Cannabis Strains Containing Terpineol
If you’re looking for a couple strains that showcase this lesser-known terpene, we’ve found a couple worth investigating. As terpenes tend to travel in packs, you’ll also find pinene and caryophyllene in most of these popular strains:
- Harlequin – The origins of this strain’s name originates back to the 17th century. In Italy, Harlequin was a comedic, magical character that entertained the young and old while wearing a colorful, patchwork outfit. Much like its name’s sake, this strain is uplifting and perfect for treating pain and anxiety. Harlequin contains high amounts of CBD, countering THC’s psychoactive effects and leaving customers in a pleasant mood. A great strain for beginners and long-time cannasseurs alike.
- Blue Dream – Unlike Harlequin, this strain has a high THC, low CBD ratio and is sativa-dominant. It’s cerebral “head-high” benefits patients and adult users that suffer from chronic pain and stress. Although not ideal for use before sleeping, its affects encourage productivity and has been used to treat PTSD and anxiety.
- Jack Herer – We had to give this strain another shout-out due to its very diverse terpene profile. Terpineol is right at home adding its pine and floral notes to the entourage of other dominant terpenes found in Jack Herer. If you’re looking for genetics that are popular for daytime use, look no further than the world renown Jack Herer.
- Jack Flash – This strain sounds a bit like a comic book hero, which might just be true given it’s bred using the genetics of Jack Herer and Super Skunk. Thanks to the genetics of Super Skunk, Jack Flash leans into indica territory. It has an aroma of citrus and earthy tones and provides recreational and medical users with more of a body high. The terpenes in Jack Flash work together to provide relief for those suffering from depression, ADHD, and even migraines.
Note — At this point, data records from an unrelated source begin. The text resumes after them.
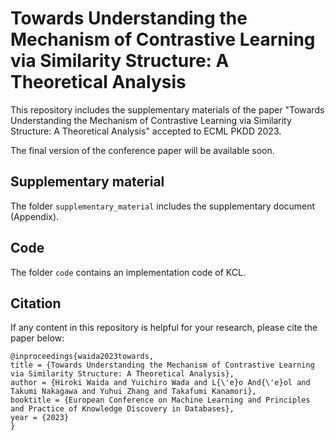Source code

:# Towards Understanding the Mechanism of Contrastive Learning via Similarity Structure: A Theoretical Analysis
This repository includes the supplementary materials of the paper "Towards Understanding the Mechanism of Contrastive Learning via Similarity Structure: A Theoretical Analysis" accepted to ECML PKDD 2023.

The final version of the conference paper will be available soon.

## Supplementary material
The folder `supplementary_material` includes the supplementary document (Appendix).

## Code
The folder `code` contains an implementation code of KCL.


## Citation
If any content in this repository is helpful for your research, please cite the paper below:
```
@inproceedings{waida2023towards,
title = {Towards Understanding the Mechanism of Contrastive Learning via Similarity Structure: A Theoretical Analysis},
author = {Hiroki Waida and Yuichiro Wada and L{\'e}o And{\'e}ol and Takumi Nakagawa and Yuhui Zhang and Takafumi Kanamori},
booktitle = {European Conference on Machine Learning and Principles and Practice of Knowledge Discovery in Databases},
year = {2023}
}
```
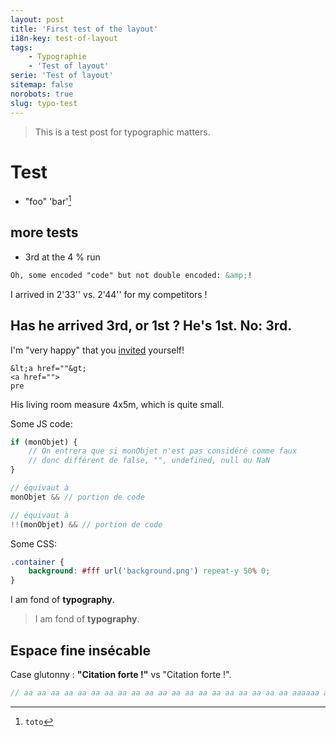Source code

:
 ```yaml
---
layout: post
title: 'First test of the layout'
i18n-key: test-of-layout
tags:
    - Typographie
    - 'Test of layout'
serie: 'Test of layout'
sitemap: false
norobots: true
slug: typo-test
---
```


> This is a test post for typographic matters.

<!-- more -->

# Test

-   "foo" 'bar'[^1]

[^1]: `toto`

## more tests

-   3rd at the 4 % run

```html
Oh, some encoded "code" but not double encoded: &amp;!
```

I arrived in 2'33'' vs. 2'44'' for my competitors !

## Has he arrived 3rd, or 1st ? He's 1st. No: 3rd.

I'm "very happy" that you <a href="https://www.google.fr">invited</a> yourself!

```
&lt;a href=""&gt;
<a href="">
pre
```

His living room measure 4x5m, which is quite small.

Some JS code:

```js
if (monObjet) {
    // On entrera que si monObjet n'est pas considéré comme faux
    // donc différent de false, "", undefined, null ou NaN
}

// équivaut à
monObjet && // portion de code

// équivaut à
!!(monObjet) && // portion de code
```

Some CSS:

```css
.container {
    background: #fff url('background.png') repeat-y 50% 0;
}
```

I am fond of **typography**.

> I am fond of **typography**.

## Espace fine insécable

Case glutonny : **"Citation forte !"** vs "Citation forte !".

```js
// aa aa aa aa aa aa aa aa aa aa aa aa aa aa aa aa aa aa aa aa aaaaaa a
```
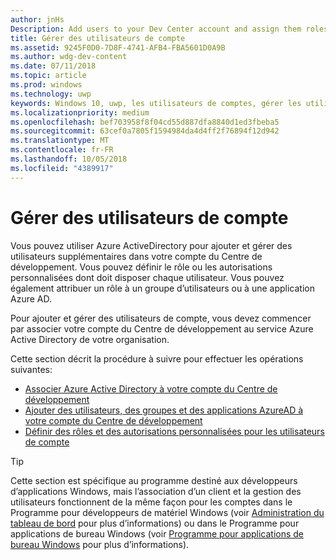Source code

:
 ```yaml
---
author: jnHs
Description: Add users to your Dev Center account and assign them roles with specific permissions.
title: Gérer des utilisateurs de compte
ms.assetid: 9245F0D0-7D8F-4741-AFB4-FBA5601D0A9B
ms.author: wdg-dev-content
ms.date: 07/11/2018
ms.topic: article
ms.prod: windows
ms.technology: uwp
keywords: Windows 10, uwp, les utilisateurs de comptes, gérer les utilisateurs, azure ad, multiutilisateur, plusieurs utilisateurs
ms.localizationpriority: medium
ms.openlocfilehash: bef703958f8f04cd55d887dfa8840d1ed3fbeba5
ms.sourcegitcommit: 63cef0a7805f1594984da4d4ff2f76894f12d942
ms.translationtype: MT
ms.contentlocale: fr-FR
ms.lasthandoff: 10/05/2018
ms.locfileid: "4389917"
---
```

# <a name="manage-account-users"></a>Gérer des utilisateurs de compte

Vous pouvez utiliser Azure ActiveDirectory pour ajouter et gérer des utilisateurs supplémentaires dans votre compte du Centre de développement. Vous pouvez définir le rôle ou les autorisations personnalisées dont doit disposer chaque utilisateur. Vous pouvez également attribuer un rôle à un groupe d’utilisateurs ou à une application Azure AD.

Pour ajouter et gérer des utilisateurs de compte, vous devez commencer par associer votre compte du Centre de développement au service Azure Active Directory de votre organisation. 

Cette section décrit la procédure à suivre pour effectuer les opérations suivantes:

-   [Associer Azure Active Directory à votre compte du Centre de développement](associate-azure-ad-with-dev-center.md)
-   [Ajouter des utilisateurs, des groupes et des applications AzureAD à votre compte du Centre de développement](add-users-groups-and-azure-ad-applications.md)
-   [Définir des rôles et des autorisations personnalisées pour les utilisateurs de compte](set-custom-permissions-for-account-users.md)

> [!TIP]
> Cette section est spécifique au programme destiné aux développeurs d’applications Windows, mais l’association d’un client et la gestion des utilisateurs fonctionnent de la même façon pour les comptes dans le Programme pour développeurs de matériel Windows (voir [Administration du tableau de bord](https://docs.microsoft.com/windows-hardware/drivers/dashboard/dashboard-administration) pour plus d’informations) ou dans le Programme pour applications de bureau Windows (voir [Programme pour applications de bureau Windows](https://docs.microsoft.com/windows/desktop/appxpkg/windows-desktop-application-program#add-and-manage-account-users) pour plus d’informations).
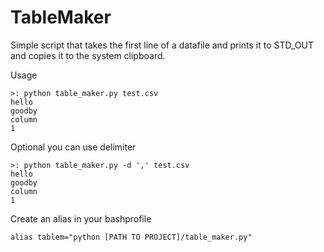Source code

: # TableMaker

Simple script that takes the first line of a datafile and prints it to STD_OUT and copies it to the system clipboard. 

Usage 

```
>: python table_maker.py test.csv
hello
goodby
column
1
```

Optional you can use delimiter

```
>: python table_maker.py -d ',' test.csv
hello
goodby
column
1
```

Create an alias  in your bashprofile

```
alias tablem="python [PATH TO PROJECT]/table_maker.py"
```


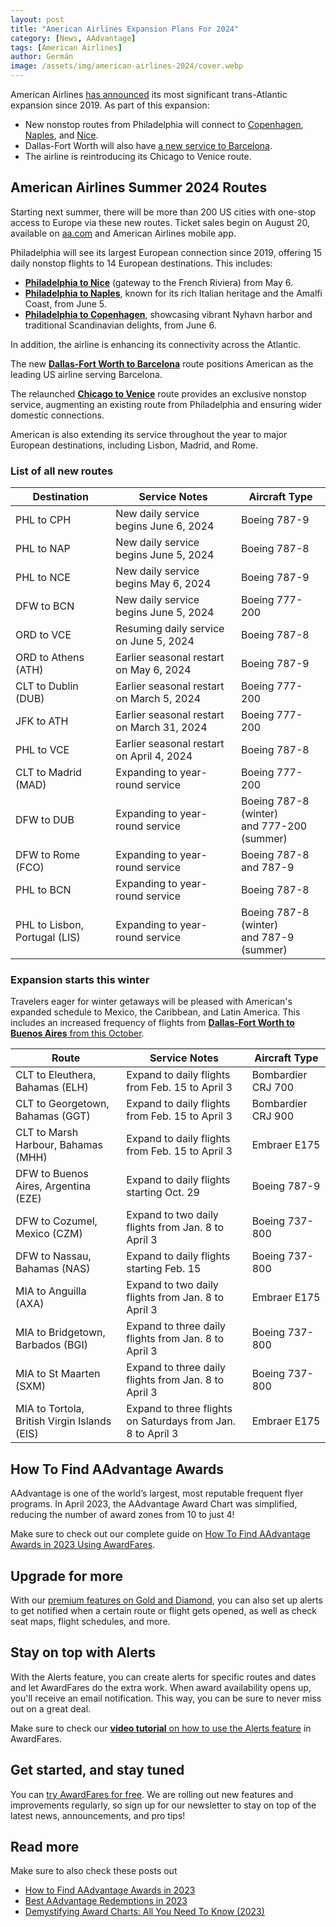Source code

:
 ```yaml
---
layout: post
title: "American Airlines Expansion Plans For 2024"
category: [News, AAdvantage]
tags: [American Airlines]
author: Germán
image: /assets/img/american-airlines-2024/cover.webp
---
```


American Airlines [has announced](https://news.aa.com/news/news-details/2023/More-for-2024-American-Airlines-adds-new-routes-and-destinations-to-see-the-world-next-summer-NET-RTS-08/default.aspx) its most significant trans-Atlantic expansion since 2019. As part of this expansion:

* New nonstop routes from Philadelphia will connect to [Copenhagen](https://awardfares.com/search?PHL.CPH.2024-06-06;a:AA;o:duration;so:asc;z:aadvantage), [Naples](https://awardfares.com/search?PHL.NAP.2024-06-05;a:AA;o:duration;so:asc;z:aadvantage), and [Nice](https://awardfares.com/search?PHL.NCE.2024-05-06;a:AA;o:duration;so:asc;z:aadvantage).
* Dallas-Fort Worth will also have [a new service to Barcelona](https://awardfares.com/search?DFW.BCN.2024-06-06;a:AA;o:duration;so:asc;z:aadvantage).
* The airline is reintroducing its Chicago to Venice route.

## American Airlines Summer 2024 Routes

Starting next summer, there will be more than 200 US cities with one-stop access to Europe via these new routes. Ticket sales begin on August 20, available on [aa.com](https://www.aa.com/) and American Airlines mobile app.

Philadelphia will see its largest European connection since 2019, offering 15 daily nonstop flights to 14 European destinations. This includes:

* [**Philadelphia to Nice**](https://awardfares.com/search?PHL.NCE.2024-05-06;a:AA;o:duration;so:asc;z:aadvantage) (gateway to the French Riviera) from May 6.
* [**Philadelphia to Naples**](https://awardfares.com/search?PHL.NAP.2024-06-05;a:AA;o:duration;so:asc;z:aadvantage), known for its rich Italian heritage and the Amalfi Coast, from June 5.
* [**Philadelphia to Copenhagen**](https://awardfares.com/search?PHL.CPH.2024-06-06;a:AA;o:duration;so:asc;z:aadvantage), showcasing vibrant Nyhavn harbor and traditional Scandinavian delights, from June 6.

In addition, the airline is enhancing its connectivity across the Atlantic.

The new [**Dallas-Fort Worth to Barcelona**](https://awardfares.com/search?DFW.BCN.2024-06-06;a:AA;o:duration;so:asc;z:aadvantage) route positions American as the leading US airline serving Barcelona.

The relaunched [**Chicago to Venice**](https://awardfares.com/search?ORD.VCE.;a:AA;z:aadvantage) route provides an exclusive nonstop service, augmenting an existing route from Philadelphia and ensuring wider domestic connections.

American is also extending its service throughout the year to major European destinations, including Lisbon, Madrid, and Rome.

### List of all new routes

| Destination | Service Notes | Aircraft Type |
|---|---|---|
| PHL to CPH | New daily service begins June 6, 2024 | Boeing 787-9 |
| PHL to NAP | New daily service begins June 5, 2024 | Boeing 787-8 |
| PHL to NCE | New daily service begins May 6, 2024 | Boeing 787-9 |
| DFW to BCN | New daily service begins June 5, 2024 | Boeing 777-200 |
| ORD to VCE | Resuming daily service on June 5, 2024 | Boeing 787-8 |
| ORD to Athens (ATH) | Earlier seasonal restart on May 6, 2024 | Boeing 787-9 |
| CLT to Dublin (DUB) | Earlier seasonal restart on March 5, 2024 | Boeing 777-200 |
| JFK to ATH | Earlier seasonal restart on March 31, 2024 | Boeing 777-200 |
| PHL to VCE | Earlier seasonal restart on April 4, 2024 | Boeing 787-8 |
| CLT to Madrid (MAD) | Expanding to year-round service | Boeing 777-200 |
| DFW to DUB | Expanding to year-round service | Boeing 787-8 (winter)<br>and 777-200 (summer) |
| DFW to Rome (FCO) | Expanding to year-round service | Boeing 787-8 and 787-9 |
| PHL to BCN | Expanding to year-round service | Boeing 787-8 |
| PHL to Lisbon, Portugal (LIS) | Expanding to year-round service | Boeing 787-8 (winter)<br>and 787-9 (summer) |

### Expansion starts this winter

Travelers eager for winter getaways will be pleased with American's expanded schedule to Mexico, the Caribbean, and Latin America. This includes an increased frequency of flights from [**Dallas-Fort Worth to Buenos Aires** from this October](https://awardfares.com/search?DFW.EZE.2023-10-01;a:AA;o:duration;so:asc;z:aadvantage).

| Route | Service Notes | Aircraft Type |
|---|---|---|
| CLT to Eleuthera, Bahamas (ELH) | Expand to daily flights from Feb. 15 to April 3 | Bombardier CRJ 700 |
| CLT to Georgetown, Bahamas (GGT) | Expand to daily flights from Feb. 15 to April 3 | Bombardier CRJ 900 |
| CLT to Marsh Harbour, Bahamas (MHH) | Expand to daily flights from Feb. 15 to April 3 | Embraer E175 |
| DFW to Buenos Aires, Argentina (EZE) | Expand to daily flights starting Oct. 29 | Boeing 787-9 |
| DFW to Cozumel, Mexico (CZM) | Expand to two daily flights from Jan. 8 to April 3 | Boeing 737-800 |
| DFW to Nassau, Bahamas (NAS) | Expand to daily flights starting Feb. 15 | Boeing 737-800 |
| MIA to Anguilla (AXA) | Expand to two daily flights from Jan. 8 to April 3 | Embraer E175 |
| MIA to Bridgetown, Barbados (BGI) | Expand to three daily flights from Jan. 8 to April 3 | Boeing 737-800 |
| MIA to St Maarten (SXM) | Expand to three daily flights from Jan. 8 to April 3 | Boeing 737-800 |
| MIA to Tortola, British Virgin Islands (EIS) | Expand to three flights on Saturdays from Jan. 8 to April 3 | Embraer E175 |


## How To Find AAdvantage Awards

AAdvantage is one of the world’s largest, most reputable frequent flyer programs. In April 2023, the AAdvantage Award Chart was simplified, reducing the number of award zones from 10 to just 4!

Make sure to check out our complete guide on [How To Find AAdvantage Awards in 2023 Using AwardFares](https://blog.awardfares.com/aadvantage-guide/).

## Upgrade for more

With our [premium features on Gold and Diamond](https://awardfares.com/pricing), you can also set up alerts to get notified when a certain route or flight gets opened, as well as check seat maps, flight schedules, and more.


## Stay on top with Alerts

With the Alerts feature, you can create alerts for specific routes and dates and let AwardFares do the extra work. When award availability opens up, you'll receive an email notification. This way, you can be sure to never miss out on a great deal.

Make sure to check our [**video tutorial** on how to use the Alerts feature](https://blog.awardfares.com/alerts/) in AwardFares.

## Get started, and stay tuned

You can [try AwardFares for free](https://awardfares.com/). We are rolling out new features and improvements regularly, so sign up for our newsletter to stay on top of the latest news, announcements, and pro tips!

## Read more

Make sure to also check these posts out


- [How to Find AAdvantage Awards in 2023](https://blog.awardfares.com/aadvantage-guide/)
- [Best AAdvantage Redemptions in 2023](https://blog.awardfares.com/aadvantage-best-redemptions-2023/)
- [Demystifying Award Charts: All You Need To Know (2023)](https://blog.awardfares.com/demystifying-award-charts/)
Sometimes “couch-lock” is just what the doctor ordered, and Jack Flash delivers.
Although each strain above is unique, they all convey the benefits of terpineol in their terpene profiles. For the sativa-heavy strains, terpineol adds balance. And for the indica strains, it enhances relaxation and pain relief.
A Closing Look at Terpineol
Terpineol may not be the first, second, or even third most popular terpene, however, even in small concentrations, this monoterpene packs a mighty punch. And its presence in a strain should not be overlooked when considering the cultivation of new strains. Let’s take a closing look at terpineol:
|Aroma||Lilac and floral aromas with hints of pine and citrus|
|Foods Containing Pinene||Bitter oranges, green tea, blueberries, limes|
|Natural Occurrences||Eucalyptus resin, lilac, linden flowers|
|Common Benefits||Anti-bacterial, anti-viral, analgesic (pain reliever), anti-inflammatory, anti-tumor, sedative, and anxiety relief|
|Popular Cannabis Strains||Harlequin, Blue Dream, Jack Herer, Jack Flash|
Commercial cannabis horticulturists are becoming increasingly aware that the strains they cultivate have far more to offer than their THC content. Strategically leveraging the genetics of various strains when crossbreeding can allow for deliberate terpene concentrations aimed to treat specific ailments, conditions, and illnesses.
We may see the cannabis concentrate manufacturers begin to introduce terpenes, and not just for the enhanced aroma. Imagine a diversified product line of cannabis oils designed to treat specific conditions. Viral lung infections, insomnia, gastrointestinal complications, treating tumors – the possibilities are encouraging to say the least.